Strategies recommended to keep the Interrupter at bay include:

  • Early in the session, tell participants you will address all their questions and comments at the end.
  • Give a specific task to the disruptive audience member, such as recording other participants’ responses from a brainstorming activity.

Becoming a Professional Speaker

M. Zain Ul Abidin, ACG, ALB, joined WrocLove Speakers in Wroclaw, Poland, in 2016 to improve his public speaking and become a professional speaker. He selected Presentation Mastery because of its focus.

He particularly appreciates the Level 5 “Prepare to Speak Professionally” project. “I thought it would be similar to the Professional Speaker manual in the Advanced Communication series and tell me what a keynote speech is,” he says. “But when I started reading, I was surprised. It goes beyond that … and gives you great tips.”

The project stresses the importance of highlighting your area of expertise, whether it’s academic or professional, and crafting a message around your life experiences. It also helps you learn about audience demographics and how to market yourself as a professional-level speaker, including creating a website and networking with other speakers and potential clients.

The project helped Zain focus on longer speeches and taking a presentation to a bigger audience. “It’s exactly what I was looking for,” he says. Zain turned one speech into a workshop he presented at his division conference.


Building a Brand

The Level 4 “Write a Compelling Blog” elective (available in all paths) has also helped Zain advance toward his longtime goal of writing a blog. The project required eight posts over four weeks. He learned how to express himself through writing. “Speeches and blog posts are similar in that you have to have a message and a structure, and hold people’s attention,” he says. “But you can’t express yourself as clearly in writing as when you’re speaking.”

The more he wrote, the more he learned and improved. He plans to keep working on the blog. “Blogging is actually part of being a professional speaker,” he says. “It helps build your brand.”

Lisa Wright, DTM, from Confidence Builders Toastmasters in Riverside, California, also found an elective helpful for her business. Wright joined Toastmasters in 2015 to be a better speaker. “I’ve been a dietician for 20 years and, with so much knowledge in my head, I tripped over my thoughts when people asked me a question,” she says. “I needed to think more logically, slow down and package my ideas better.”

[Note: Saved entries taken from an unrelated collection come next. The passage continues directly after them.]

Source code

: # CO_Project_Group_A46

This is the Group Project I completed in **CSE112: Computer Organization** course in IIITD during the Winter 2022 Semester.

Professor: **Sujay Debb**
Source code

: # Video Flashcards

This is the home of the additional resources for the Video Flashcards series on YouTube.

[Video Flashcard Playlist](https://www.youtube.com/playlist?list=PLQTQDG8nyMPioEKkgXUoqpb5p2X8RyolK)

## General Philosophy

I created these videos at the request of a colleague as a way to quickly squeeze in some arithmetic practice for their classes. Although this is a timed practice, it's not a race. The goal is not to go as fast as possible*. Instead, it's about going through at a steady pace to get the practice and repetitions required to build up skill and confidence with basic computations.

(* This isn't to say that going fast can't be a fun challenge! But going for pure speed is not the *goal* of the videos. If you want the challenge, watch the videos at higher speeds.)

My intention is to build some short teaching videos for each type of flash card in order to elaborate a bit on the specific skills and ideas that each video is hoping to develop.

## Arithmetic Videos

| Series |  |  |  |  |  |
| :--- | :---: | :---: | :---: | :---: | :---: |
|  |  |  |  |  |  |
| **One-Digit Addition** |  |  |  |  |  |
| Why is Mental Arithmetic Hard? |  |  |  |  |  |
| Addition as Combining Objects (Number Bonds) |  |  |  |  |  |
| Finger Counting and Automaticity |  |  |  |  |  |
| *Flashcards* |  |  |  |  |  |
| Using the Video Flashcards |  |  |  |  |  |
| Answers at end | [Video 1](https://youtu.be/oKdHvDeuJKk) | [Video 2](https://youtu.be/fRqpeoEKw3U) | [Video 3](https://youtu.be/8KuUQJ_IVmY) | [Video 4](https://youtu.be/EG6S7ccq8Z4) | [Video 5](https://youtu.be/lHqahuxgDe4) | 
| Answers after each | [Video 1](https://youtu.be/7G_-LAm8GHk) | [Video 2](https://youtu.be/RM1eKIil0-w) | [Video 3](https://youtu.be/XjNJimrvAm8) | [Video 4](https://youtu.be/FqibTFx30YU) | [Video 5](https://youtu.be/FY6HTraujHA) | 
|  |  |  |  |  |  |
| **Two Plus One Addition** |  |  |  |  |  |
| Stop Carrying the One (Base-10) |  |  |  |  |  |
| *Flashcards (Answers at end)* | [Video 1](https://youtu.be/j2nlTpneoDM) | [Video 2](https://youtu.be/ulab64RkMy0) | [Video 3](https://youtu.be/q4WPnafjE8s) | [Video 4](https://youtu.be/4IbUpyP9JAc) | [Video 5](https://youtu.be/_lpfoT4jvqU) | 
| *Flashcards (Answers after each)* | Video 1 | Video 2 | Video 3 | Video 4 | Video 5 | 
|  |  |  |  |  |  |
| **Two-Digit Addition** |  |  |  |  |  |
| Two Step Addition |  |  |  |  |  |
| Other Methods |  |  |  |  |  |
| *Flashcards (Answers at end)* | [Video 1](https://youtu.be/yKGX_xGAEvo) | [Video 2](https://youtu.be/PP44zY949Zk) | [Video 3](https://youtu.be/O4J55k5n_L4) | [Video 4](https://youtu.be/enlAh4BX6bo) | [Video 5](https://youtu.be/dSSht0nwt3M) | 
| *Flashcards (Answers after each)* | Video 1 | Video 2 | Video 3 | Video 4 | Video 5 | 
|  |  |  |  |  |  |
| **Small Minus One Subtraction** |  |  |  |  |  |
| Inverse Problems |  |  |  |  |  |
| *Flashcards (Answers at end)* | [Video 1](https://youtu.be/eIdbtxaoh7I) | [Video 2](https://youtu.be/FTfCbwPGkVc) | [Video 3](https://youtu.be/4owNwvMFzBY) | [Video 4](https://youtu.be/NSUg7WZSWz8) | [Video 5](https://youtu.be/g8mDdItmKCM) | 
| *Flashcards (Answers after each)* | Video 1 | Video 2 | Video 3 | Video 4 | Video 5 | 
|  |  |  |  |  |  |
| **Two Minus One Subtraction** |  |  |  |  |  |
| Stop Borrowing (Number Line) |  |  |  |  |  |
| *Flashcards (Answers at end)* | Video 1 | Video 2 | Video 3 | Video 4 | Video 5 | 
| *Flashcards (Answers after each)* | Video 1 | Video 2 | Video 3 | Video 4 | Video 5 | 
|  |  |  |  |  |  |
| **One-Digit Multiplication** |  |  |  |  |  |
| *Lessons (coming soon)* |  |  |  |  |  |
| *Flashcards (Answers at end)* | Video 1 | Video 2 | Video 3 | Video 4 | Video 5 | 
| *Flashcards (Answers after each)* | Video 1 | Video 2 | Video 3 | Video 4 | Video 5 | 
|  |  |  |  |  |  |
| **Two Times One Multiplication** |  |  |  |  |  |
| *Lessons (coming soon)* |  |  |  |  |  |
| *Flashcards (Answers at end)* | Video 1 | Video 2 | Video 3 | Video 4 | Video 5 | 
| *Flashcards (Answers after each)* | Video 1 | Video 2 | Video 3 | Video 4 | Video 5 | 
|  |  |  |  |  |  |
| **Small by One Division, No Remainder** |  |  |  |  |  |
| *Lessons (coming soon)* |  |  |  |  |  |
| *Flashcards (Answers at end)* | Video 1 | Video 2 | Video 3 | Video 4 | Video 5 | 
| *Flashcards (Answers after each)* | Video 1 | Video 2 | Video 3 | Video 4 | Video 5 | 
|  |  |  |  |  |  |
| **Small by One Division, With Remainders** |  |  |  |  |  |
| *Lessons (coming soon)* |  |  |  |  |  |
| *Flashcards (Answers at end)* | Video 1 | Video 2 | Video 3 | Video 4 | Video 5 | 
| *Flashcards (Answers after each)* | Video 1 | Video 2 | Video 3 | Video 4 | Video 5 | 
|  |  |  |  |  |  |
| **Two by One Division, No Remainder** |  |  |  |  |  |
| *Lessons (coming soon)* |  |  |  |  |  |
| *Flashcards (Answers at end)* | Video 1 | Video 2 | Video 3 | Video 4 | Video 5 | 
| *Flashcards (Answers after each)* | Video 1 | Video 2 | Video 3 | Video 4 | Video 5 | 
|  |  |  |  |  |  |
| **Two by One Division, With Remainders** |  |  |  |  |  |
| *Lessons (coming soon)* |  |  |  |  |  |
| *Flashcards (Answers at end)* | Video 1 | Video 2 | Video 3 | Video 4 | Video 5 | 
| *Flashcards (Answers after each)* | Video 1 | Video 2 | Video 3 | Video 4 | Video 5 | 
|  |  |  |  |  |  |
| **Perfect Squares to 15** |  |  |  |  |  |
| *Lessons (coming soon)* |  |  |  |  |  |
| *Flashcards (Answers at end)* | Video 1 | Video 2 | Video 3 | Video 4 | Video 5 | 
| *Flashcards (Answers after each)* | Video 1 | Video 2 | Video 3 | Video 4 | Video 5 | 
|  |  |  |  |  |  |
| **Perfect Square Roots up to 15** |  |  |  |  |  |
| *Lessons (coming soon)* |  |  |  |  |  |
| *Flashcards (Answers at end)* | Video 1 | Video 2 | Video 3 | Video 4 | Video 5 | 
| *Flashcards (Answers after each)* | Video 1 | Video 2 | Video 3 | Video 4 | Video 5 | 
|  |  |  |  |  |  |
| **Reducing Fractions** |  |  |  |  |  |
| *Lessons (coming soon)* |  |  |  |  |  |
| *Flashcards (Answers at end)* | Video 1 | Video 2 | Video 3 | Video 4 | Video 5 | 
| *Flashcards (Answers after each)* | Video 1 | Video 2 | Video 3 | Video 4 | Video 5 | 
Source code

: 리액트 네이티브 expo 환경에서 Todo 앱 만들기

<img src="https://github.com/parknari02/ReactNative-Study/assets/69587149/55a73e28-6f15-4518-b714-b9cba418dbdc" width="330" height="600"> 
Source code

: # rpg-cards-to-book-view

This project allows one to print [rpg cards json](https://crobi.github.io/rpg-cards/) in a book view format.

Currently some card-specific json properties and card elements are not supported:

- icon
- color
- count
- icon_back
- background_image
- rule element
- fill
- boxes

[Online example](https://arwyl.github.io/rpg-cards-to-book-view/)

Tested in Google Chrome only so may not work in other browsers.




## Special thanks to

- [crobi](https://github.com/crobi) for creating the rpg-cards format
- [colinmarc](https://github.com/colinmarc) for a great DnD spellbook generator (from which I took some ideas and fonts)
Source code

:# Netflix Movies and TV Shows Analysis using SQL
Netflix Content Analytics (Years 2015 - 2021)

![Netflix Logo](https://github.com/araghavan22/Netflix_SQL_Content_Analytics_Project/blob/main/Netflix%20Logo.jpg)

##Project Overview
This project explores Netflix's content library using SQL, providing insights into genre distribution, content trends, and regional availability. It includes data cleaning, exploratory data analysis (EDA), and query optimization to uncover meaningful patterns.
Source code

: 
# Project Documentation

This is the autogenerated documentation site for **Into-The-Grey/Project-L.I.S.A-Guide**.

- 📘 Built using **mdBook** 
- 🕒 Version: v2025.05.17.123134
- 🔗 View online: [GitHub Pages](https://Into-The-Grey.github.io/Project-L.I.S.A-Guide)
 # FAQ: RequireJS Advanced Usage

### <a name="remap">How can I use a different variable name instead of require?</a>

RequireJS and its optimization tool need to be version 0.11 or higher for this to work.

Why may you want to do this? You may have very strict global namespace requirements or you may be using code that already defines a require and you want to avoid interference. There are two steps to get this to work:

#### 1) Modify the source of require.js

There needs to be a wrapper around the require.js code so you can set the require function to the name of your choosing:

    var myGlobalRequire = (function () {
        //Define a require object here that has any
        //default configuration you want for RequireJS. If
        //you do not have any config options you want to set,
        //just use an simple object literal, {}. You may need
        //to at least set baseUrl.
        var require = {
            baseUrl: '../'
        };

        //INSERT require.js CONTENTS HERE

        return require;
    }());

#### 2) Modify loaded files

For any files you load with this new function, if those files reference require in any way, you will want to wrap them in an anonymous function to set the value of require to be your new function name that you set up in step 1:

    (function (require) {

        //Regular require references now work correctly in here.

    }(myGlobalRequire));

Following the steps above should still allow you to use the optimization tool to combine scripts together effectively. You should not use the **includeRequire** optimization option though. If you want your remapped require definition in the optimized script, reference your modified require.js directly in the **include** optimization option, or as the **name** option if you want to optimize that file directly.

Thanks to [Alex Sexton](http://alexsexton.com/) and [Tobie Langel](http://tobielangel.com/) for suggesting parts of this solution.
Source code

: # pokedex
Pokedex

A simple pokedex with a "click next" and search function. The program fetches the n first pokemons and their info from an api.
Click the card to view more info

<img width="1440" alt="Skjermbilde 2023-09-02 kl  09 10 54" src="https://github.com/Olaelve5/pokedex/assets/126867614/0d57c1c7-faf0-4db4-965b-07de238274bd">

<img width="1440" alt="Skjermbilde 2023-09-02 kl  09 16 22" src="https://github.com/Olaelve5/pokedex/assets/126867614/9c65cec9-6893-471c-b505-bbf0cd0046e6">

She picked Presentation Mastery to help her interview and promote new business initiatives. The Level 4 “Building a Social Media Presence” elective motivated her to focus on her online brand and explore different aspects of social media. “The project gave me incentive to reach out of my comfort zone to connect with more people,” says Wright. “It led to different conversations about gardening and community connections.”

She had already launched her own Meetup group for gardeners and was able to expand it from 80 to almost 400 members because of the project. “So many doors have opened as a result of me applying the projects to growing my business,” she says.


Making an Impact

Even the foundational projects have been redesigned to help highly experienced speakers. Adolph Kaestner, DTM, from The Sages club in Johannesburg, South Africa, joined Toastmasters in 1983 and has given 11 Ice Breaker speeches. The path’s Ice Breaker gave him something different.

“As a professional speaker, I believe it’s important to continually hone one’s skills,” says Kaestner. “So I gave myself a personal challenge with this path: I would not do speeches. Every single project would be done as a presentation with some type of presentation tool.”

He changed his usual approach to Ice Breakers by incorporating graphics. “To do it as a presentation was a challenge,” he says. “But I found that the addition of visuals made a stronger impact on the audience.” Now when he gives talks at an organization, he includes pictures.

Once Kaestner finishes the path, he plans to complete all the electives. “There’s so much to offer in there,” he says. “I don’t want to miss out.”

“This is a really good path if you want to be a pro,” adds Zain. “It takes you on a journey and gives you everything you need to know.”